The San Francisco Peninsula, a longtime hub of innovation, is preparing to open its first food hall with several award-winning chefs headlining the multi-vendor concept.
The State Street Market in Los Altos is expected to open its doors in late summer. "The massive Peninsula food hall will take up a total of 20,000 square feet, so expect a ton of options, from a dozen small food vendors to various full-on restaurants," SF Gate reported. Some of the vendors include Meichih and Michael Kim of Palo Alto's Michelin-starred Maum; their new State Street Market establishment, Bǎo Bèi, will be a casual Korean/Taiwanese-influenced restaurant, according to Eater. Also included will be the South Bay ice cream shop Tin Pot Creamery, as well as the Point Reyes cheese shop Cowgirl Creamery.
The State Street Market is the brainchild of Los Altos Community Investments, a development group headed by Anne Wojcicki, the co-founder and CEO of 23andMe, SF Gate reported. Wojcicki told Eater that she hopes to create a "beautiful" community gathering space. State Street Market will also feature indoor and outdoor seating, as well as designated to-go food and pick-up points for delivery drivers, according to Eater, which added that more "big names" are expected to join the food hall's roster.
The State Street Market at 160-170 State St. in downtown Los Altos — which began life as a grocery store 65 years ago — is expected to complete construction in late summer. Source: Courtesy of Robert Hindman/Los Altos Community Investments
Perhaps the biggest name attached to the soon-to-open State Street Market is Traci Des Jardins, a longtime pillar of the Bay Area food community. Chef Des Jardins is set to open El Alto, a restaurant that aims to "celebrate the rich history of the early California-Mexican ranchos and the agrarian roots of the San Francisco Bay Area," Des Jardins’ website said, adding that El Alto will also feature a downstairs speakeasy. "The seasonal cocktail menu will feature Agaves and Whiskeys — a perfect spot for an after-work drink or a buyout for a group gathering."
A classically French-trained, James-Beard-award-winning chef, Des Jardins’ new restaurant seems to speak to her roots. "I've had this idea for a long time about rancho California cooking,” Des Jardins told Eater, "which is really about the history of the Mexican ranches in California." Born in Firebaugh, near Fresno in California's Central Valley, Des Jardins comes from a farming family of both Mexican and French-Louisiana descent. "My family loved food; everyone cooked," Des Jardins said in a 2013 Ted Talk. "We hunted; we foraged; we cooked together.

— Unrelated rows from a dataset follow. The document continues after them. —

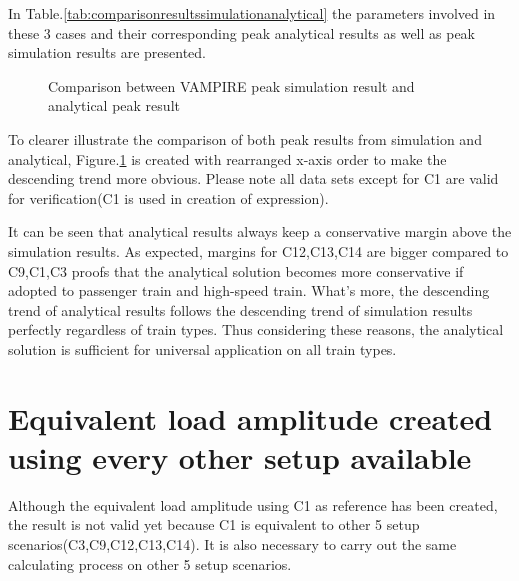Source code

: In Table.\ref{tab:comparisonresultssimulationanalytical} the parameters involved in these 3 cases and their corresponding peak analytical results as well as peak simulation results are presented. 



\begin{figure}[h!]
\centering
{}
\caption{Comparison between VAMPIRE peak simulation result and analytical peak result}
\label{fig:comparisonpeaksimulationanalytical}
\end{figure}

To clearer illustrate the comparison of both peak results from simulation and analytical, Figure.\ref{fig:comparisonpeaksimulationanalytical} is created with rearranged x-axis order to make the descending trend more obvious. Please note all data sets except for C1 are valid for verification(C1 is used in creation of expression).

It can be seen that analytical results always keep a conservative margin above the simulation results. As expected, margins for C12,C13,C14 are bigger compared to C9,C1,C3 proofs that the analytical solution becomes more conservative if adopted to passenger train and high-speed train. What's more, the descending trend of analytical results follows the descending trend of simulation results perfectly regardless of train types. Thus considering these reasons, the analytical solution is sufficient for universal application on all train types.

\section{Equivalent load amplitude created using every other setup available}
Although the equivalent load amplitude using C1 as reference has been created, the result is not valid yet because C1 is equivalent to other 5 setup scenarios(C3,C9,C12,C13,C14). It is also necessary to carry out the same calculating process on other 5 setup scenarios.

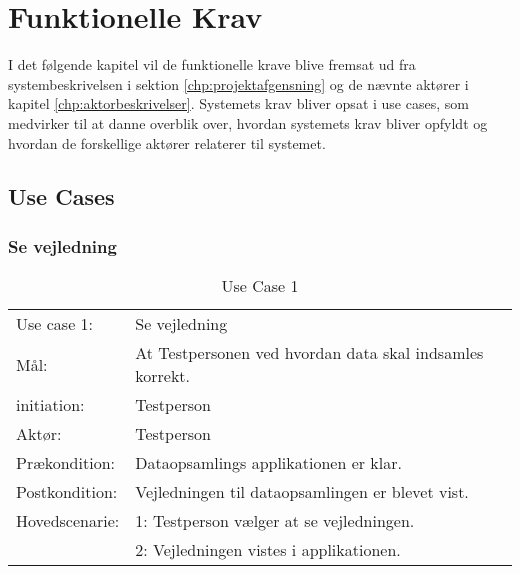 \chapter{Funktionelle Krav}
\label{chp:funktionellen}
I det følgende kapitel vil de funktionelle krave blive fremsat ud fra systembeskrivelsen i sektion \ref{chp:projektafgensning} og de nævnte aktører i kapitel \ref{chp:aktorbeskrivelser}. Systemets krav bliver opsat i use cases, som medvirker til at danne overblik over, hvordan systemets krav bliver opfyldt og hvordan de forskellige aktører relaterer til systemet.
\section{Use Cases}

\newpage
\subsection{Se vejledning}
\bgroup
\def\arraystretch{1.4}
\begin{center}
	\begin{table}[htbp]
		\begin{tabular}{lp{274pt}}
			\rowcolor{grey} Use case 1:	& Se vejledning \\
			Mål:	& At Testpersonen ved hvordan data skal indsamles korrekt. \\
			initiation:	& Testperson\\
			Aktør: & Testperson\\
			Prækondition: & Dataopsamlings applikationen er klar.\\
			Postkondition: & Vejledningen til dataopsamlingen er blevet vist.\\
			Hovedscenarie: & 1: Testperson vælger at se vejledningen.\\
			& 2: Vejledningen vistes i applikationen.\\
		\end{tabular}
		\caption{Use Case 1}
	\end{table}
\end{center}

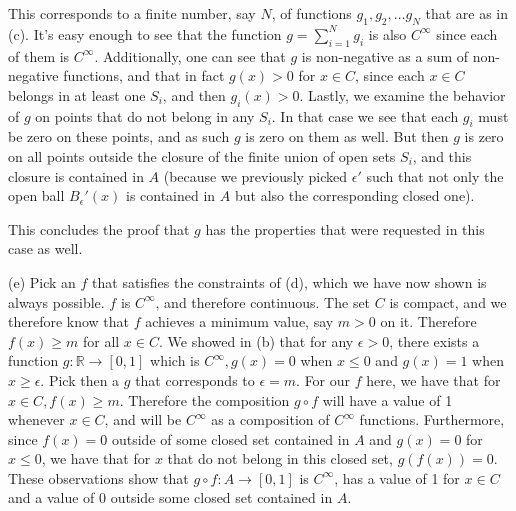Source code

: \begin{solution}
\begin{itemize}
        This corresponds to a finite number, say $N$, of functions $g_1, g_2, \ldots g_N$ that are as in (c).
        It's easy enough to see that the function $g = \sum_{i=1}^{N} g_i$ is also $C^\infty$ since each of them is $C^\infty$.
        Additionally, one can see that $g$ is non-negative as a sum of non-negative functions, and that in fact $g(x) > 0$ for $x \in C$, since each $x \in C$ belongs in at least one $S_i$, and then $g_i(x) > 0$.
        Lastly, we examine the behavior of $g$ on points that do not belong in any $S_i$.
        In that case we see that each $g_i$ must be zero on these points, and as such $g$ is zero on them as well.
        But then $g$ is zero on all points outside the closure of the finite union of open sets $S_i$, and this closure is contained in $A$ (because we previously picked $\epsilon'$ such that not only the open ball $B_\epsilon'(x)$ is contained in $A$ but also the corresponding closed one).

        This concludes the proof that $g$ has the properties that were requested in this case as well.
        
    \end{itemize}

    (e) Pick an $f$ that satisfies the constraints of (d), which we have now shown is always possible.
    $f$ is $C^\infty$, and therefore continuous.
    The set $C$ is compact, and we therefore know that $f$ achieves a minimum value, say $m > 0$ on it.
    Therefore $f(x) \geq m$ for all $x \in C$.
    We showed in (b) that for any $\epsilon > 0$, there exists a function $g: \mathbb{R} \rightarrow [0, 1]$ which is $C^\infty, g(x) = 0$ when $x \leq 0$ and $g(x) = 1$ when $x \geq \epsilon$.
    Pick then a $g$ that corresponds to $\epsilon = m$.
    For our $f$ here, we have that for $x \in C, f(x) \geq m$.
    Therefore the composition $g \circ f$ will have a value of 1 whenever $x \in C$, and will be $C^\infty$ as a composition of $C^\infty$ functions.
    Furthermore, since $f(x) = 0$ outside of some closed set contained in $A$ and $g(x) = 0$ for $x \leq 0$, we have that for $x$ that do not belong in this closed set, $g(f(x)) = 0$.
    These observations show that $g \circ f: A \rightarrow [0, 1]$ is $C^\infty$, has a value of 1 for $x \in C$ and a value of 0 outside some closed set contained in $A$.
    
\end{solution}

All of our gatherings were around food. Everyone in my family cooks very well. That's where I got my start."
Traci Des Jardins is a two-time James Beard award winner. She has also worked with World Central Kitchen, a nonprofit that provides meals to victims of natural disasters. Source: www.tracidesjardins.com
Des Jardins went on to open her celebrated namesake restaurant Jardiniere, as well as Mijita Cocina Mexicana, Commissary, and Arguello, all of which are now closed. Des Jardins is still a partner at the recently reopened Public House near Oracle Park in San Francisco.
Eater reports that El Alto's menu will feature live-fire cooking, and go beyond the traditional Mexican produce staples of tomato and avocado. Des Jardins told Eater that she's excited about an apricot mole featuring an heirloom apricot indigenous to Los Altos. "People have this impression that moles are these really rich sauces. But if you know Mexican food, you know that’s not true. There are lighter moles. They don’t have to have chocolate. They don’t have to have dark chilies. I want to create this beautiful and light apricot mole, that will be one of our signatures."